▶ [INPUT]
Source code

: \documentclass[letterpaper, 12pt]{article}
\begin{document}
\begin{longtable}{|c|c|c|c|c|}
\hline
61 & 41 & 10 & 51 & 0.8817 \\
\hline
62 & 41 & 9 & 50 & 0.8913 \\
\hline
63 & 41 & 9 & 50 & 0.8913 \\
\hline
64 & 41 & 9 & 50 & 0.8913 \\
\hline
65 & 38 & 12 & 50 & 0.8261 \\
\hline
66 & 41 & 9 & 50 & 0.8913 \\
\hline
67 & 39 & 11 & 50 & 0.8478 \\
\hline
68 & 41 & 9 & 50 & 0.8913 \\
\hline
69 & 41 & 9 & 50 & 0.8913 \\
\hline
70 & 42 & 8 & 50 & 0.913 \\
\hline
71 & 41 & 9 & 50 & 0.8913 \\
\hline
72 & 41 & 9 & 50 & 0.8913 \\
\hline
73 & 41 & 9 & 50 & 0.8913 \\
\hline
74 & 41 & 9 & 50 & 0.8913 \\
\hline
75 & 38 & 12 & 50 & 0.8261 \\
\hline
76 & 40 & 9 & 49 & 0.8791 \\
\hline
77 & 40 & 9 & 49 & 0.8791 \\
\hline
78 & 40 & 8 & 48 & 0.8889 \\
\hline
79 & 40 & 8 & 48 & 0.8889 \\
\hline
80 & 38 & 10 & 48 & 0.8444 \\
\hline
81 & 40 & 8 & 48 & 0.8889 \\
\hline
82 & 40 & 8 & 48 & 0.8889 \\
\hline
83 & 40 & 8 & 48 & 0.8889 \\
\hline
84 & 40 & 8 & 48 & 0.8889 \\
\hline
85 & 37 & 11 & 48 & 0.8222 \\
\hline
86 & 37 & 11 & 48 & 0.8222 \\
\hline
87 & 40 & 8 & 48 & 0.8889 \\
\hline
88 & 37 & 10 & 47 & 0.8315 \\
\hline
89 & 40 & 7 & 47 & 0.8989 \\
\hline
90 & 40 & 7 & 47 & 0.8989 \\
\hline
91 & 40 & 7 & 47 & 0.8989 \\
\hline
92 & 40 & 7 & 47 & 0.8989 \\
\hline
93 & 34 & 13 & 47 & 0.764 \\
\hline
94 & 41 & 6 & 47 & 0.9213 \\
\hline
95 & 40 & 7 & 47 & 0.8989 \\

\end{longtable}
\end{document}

▶ [WHAT YOU SHOULD DO]
Repeat each entry above, keeping every word exact.

▶ [TASK ANSWER]
Source code

: \documentclass[letterpaper, 12pt]{article}
\begin{document}
\begin{longtable}{|c|c|c|c|c|}
\hline
61 & 41 & 10 & 51 & 0.8817 \\
\hline
62 & 41 & 9 & 50 & 0.8913 \\
\hline
63 & 41 & 9 & 50 & 0.8913 \\
\hline
64 & 41 & 9 & 50 & 0.8913 \\
\hline
65 & 38 & 12 & 50 & 0.8261 \\
\hline
66 & 41 & 9 & 50 & 0.8913 \\
\hline
67 & 39 & 11 & 50 & 0.8478 \\
\hline
68 & 41 & 9 & 50 & 0.8913 \\
\hline
69 & 41 & 9 & 50 & 0.8913 \\
\hline
70 & 42 & 8 & 50 & 0.913 \\
\hline
71 & 41 & 9 & 50 & 0.8913 \\
\hline
72 & 41 & 9 & 50 & 0.8913 \\
\hline
73 & 41 & 9 & 50 & 0.8913 \\
\hline
74 & 41 & 9 & 50 & 0.8913 \\
\hline
75 & 38 & 12 & 50 & 0.8261 \\
\hline
76 & 40 & 9 & 49 & 0.8791 \\
\hline
77 & 40 & 9 & 49 & 0.8791 \\
\hline
78 & 40 & 8 & 48 & 0.8889 \\
\hline
79 & 40 & 8 & 48 & 0.8889 \\
\hline
80 & 38 & 10 & 48 & 0.8444 \\
\hline
81 & 40 & 8 & 48 & 0.8889 \\
\hline
82 & 40 & 8 & 48 & 0.8889 \\
\hline
83 & 40 & 8 & 48 & 0.8889 \\
\hline
84 & 40 & 8 & 48 & 0.8889 \\
\hline
85 & 37 & 11 & 48 & 0.8222 \\
\hline
86 & 37 & 11 & 48 & 0.8222 \\
\hline
87 & 40 & 8 & 48 & 0.8889 \\
\hline
88 & 37 & 10 & 47 & 0.8315 \\
\hline
89 & 40 & 7 & 47 & 0.8989 \\
\hline
90 & 40 & 7 & 47 & 0.8989 \\
\hline
91 & 40 & 7 & 47 & 0.8989 \\
\hline
92 & 40 & 7 & 47 & 0.8989 \\
\hline
93 & 34 & 13 & 47 & 0.764 \\
\hline
94 & 41 & 6 & 47 & 0.9213 \\
\hline
95 & 40 & 7 & 47 & 0.8989 \\

\end{longtable}
\end{document}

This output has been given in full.